Over the last decade, pioneering liver-directed gene therapy trials for haemophilia B have achieved sustained clinical improvement after a single systemic injection of adeno-associated virus (AAV) derived vectors encoding the human factor IX cDNA. These trials demonstrate the potential of AAV technology to provide long-lasting clinical benefit in the treatment of monogenic liver disorders.

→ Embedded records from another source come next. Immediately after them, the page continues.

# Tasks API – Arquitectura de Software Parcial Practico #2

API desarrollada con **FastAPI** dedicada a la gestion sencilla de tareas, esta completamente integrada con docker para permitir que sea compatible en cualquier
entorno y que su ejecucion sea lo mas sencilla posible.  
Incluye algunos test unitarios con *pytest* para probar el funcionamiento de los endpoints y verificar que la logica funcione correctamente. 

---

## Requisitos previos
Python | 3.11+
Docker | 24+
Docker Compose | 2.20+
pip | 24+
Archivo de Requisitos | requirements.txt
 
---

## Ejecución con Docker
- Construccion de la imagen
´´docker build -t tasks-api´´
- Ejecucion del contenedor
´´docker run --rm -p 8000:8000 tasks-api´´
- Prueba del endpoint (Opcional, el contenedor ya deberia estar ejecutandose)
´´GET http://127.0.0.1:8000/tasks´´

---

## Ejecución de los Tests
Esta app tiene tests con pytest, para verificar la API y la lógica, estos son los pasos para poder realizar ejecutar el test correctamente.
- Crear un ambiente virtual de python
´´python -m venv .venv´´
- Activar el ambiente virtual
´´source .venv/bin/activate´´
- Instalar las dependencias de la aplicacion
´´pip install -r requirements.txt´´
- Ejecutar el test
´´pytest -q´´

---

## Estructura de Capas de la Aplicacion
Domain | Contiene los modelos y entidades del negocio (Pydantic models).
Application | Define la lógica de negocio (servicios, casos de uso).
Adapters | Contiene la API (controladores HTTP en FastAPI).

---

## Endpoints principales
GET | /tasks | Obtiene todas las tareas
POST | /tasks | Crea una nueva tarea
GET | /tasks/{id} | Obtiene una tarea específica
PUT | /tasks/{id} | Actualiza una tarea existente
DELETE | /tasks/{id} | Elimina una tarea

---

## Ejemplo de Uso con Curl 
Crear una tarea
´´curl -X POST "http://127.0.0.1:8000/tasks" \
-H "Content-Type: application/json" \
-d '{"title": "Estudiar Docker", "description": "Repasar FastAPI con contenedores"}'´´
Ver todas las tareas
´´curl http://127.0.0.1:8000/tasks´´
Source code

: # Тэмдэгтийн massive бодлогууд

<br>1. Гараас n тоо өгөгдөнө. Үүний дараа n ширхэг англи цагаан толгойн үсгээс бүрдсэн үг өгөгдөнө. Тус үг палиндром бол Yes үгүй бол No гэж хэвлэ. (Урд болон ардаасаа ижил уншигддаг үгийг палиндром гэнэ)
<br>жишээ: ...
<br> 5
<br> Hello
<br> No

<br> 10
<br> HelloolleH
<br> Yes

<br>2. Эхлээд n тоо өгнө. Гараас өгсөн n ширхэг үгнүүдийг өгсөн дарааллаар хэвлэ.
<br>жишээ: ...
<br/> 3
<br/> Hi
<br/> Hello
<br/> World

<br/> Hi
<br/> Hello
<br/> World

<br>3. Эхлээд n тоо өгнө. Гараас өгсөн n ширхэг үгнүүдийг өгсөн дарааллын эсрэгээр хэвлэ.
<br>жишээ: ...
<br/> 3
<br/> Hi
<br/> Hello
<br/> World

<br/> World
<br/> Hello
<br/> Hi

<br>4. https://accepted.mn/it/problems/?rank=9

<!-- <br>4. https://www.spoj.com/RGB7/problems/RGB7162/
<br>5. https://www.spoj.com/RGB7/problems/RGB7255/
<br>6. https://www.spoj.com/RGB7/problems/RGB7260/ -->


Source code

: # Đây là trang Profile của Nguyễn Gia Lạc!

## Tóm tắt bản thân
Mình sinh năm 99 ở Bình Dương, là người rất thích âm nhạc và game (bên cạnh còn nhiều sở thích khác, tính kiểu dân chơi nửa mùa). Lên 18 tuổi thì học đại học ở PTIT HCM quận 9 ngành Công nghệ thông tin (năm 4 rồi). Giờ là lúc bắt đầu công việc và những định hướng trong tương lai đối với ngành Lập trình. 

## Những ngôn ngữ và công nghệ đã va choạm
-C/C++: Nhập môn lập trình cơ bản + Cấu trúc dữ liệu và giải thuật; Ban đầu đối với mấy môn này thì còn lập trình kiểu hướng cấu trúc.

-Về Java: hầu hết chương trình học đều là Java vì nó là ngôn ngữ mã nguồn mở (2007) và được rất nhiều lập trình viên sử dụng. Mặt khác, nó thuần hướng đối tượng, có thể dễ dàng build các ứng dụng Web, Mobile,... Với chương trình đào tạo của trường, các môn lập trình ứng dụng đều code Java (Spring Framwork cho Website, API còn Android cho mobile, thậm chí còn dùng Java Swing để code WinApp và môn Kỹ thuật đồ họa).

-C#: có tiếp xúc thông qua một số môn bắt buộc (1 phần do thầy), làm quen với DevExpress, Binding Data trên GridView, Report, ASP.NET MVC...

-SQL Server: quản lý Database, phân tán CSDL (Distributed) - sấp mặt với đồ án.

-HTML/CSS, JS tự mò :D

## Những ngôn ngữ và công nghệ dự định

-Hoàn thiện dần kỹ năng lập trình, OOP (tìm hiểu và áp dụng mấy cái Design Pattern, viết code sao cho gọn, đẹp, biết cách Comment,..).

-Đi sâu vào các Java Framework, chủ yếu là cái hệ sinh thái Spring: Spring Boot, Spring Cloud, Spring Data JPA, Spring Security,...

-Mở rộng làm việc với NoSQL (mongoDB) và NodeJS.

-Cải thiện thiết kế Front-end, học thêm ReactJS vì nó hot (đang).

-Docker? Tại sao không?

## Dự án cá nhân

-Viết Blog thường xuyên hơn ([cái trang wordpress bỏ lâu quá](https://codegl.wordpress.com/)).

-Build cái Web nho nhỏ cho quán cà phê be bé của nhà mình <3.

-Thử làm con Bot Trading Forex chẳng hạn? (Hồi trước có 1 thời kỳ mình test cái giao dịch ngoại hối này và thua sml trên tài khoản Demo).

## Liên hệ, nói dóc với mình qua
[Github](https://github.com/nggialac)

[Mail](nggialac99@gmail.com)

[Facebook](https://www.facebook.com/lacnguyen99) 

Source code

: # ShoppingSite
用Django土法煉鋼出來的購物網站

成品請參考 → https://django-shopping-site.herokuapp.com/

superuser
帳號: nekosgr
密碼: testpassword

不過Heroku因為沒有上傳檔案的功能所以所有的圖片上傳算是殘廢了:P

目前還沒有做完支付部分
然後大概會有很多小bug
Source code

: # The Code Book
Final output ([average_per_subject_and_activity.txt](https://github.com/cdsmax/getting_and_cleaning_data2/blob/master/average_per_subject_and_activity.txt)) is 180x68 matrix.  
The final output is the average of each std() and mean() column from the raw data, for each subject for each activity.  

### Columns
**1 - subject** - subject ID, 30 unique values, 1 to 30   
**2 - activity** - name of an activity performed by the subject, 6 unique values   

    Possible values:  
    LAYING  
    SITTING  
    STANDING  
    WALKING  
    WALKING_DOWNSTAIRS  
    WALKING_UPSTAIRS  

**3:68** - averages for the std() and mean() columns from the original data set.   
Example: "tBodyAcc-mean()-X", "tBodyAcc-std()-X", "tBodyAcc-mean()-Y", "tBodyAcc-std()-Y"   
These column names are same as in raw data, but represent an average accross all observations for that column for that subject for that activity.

Indeed, with more than ten ongoing or planned clinical trials for haemophilia A and B and dozens of trials planned for other inherited genetic/metabolic liver diseases, clinical translation is expanding rapidly. Gene therapy is likely to become an option for routine care of a subset of severe inherited genetic/metabolic liver diseases in the relatively near term. In this review, we aim to summarise the milestones in the development of gene therapy, present the different vector tools and their clinical applications for liver-directed gene therapy. AAV-derived vectors are emerging as the leading candidates for clinical translation of gene delivery to the liver. Therefore, we focus on clinical applications of AAV vectors in providing the most recent update on clinical outcomes of completed and ongoing gene therapy trials and comment on the current challenges that the field is facing for large-scale clinical translation. There is clearly an urgent need for more efficient therapies in many severe monogenic liver disorders, which will require careful risk-benefit analysis for each indication, especially in paediatrics.

Highlights

  • The liver is a key-regulator of multiple complex metabolic pathways and the hepatocyte is a primary cell type affected in numerous inherited genetic/metabolic diseases (Clayton 2002)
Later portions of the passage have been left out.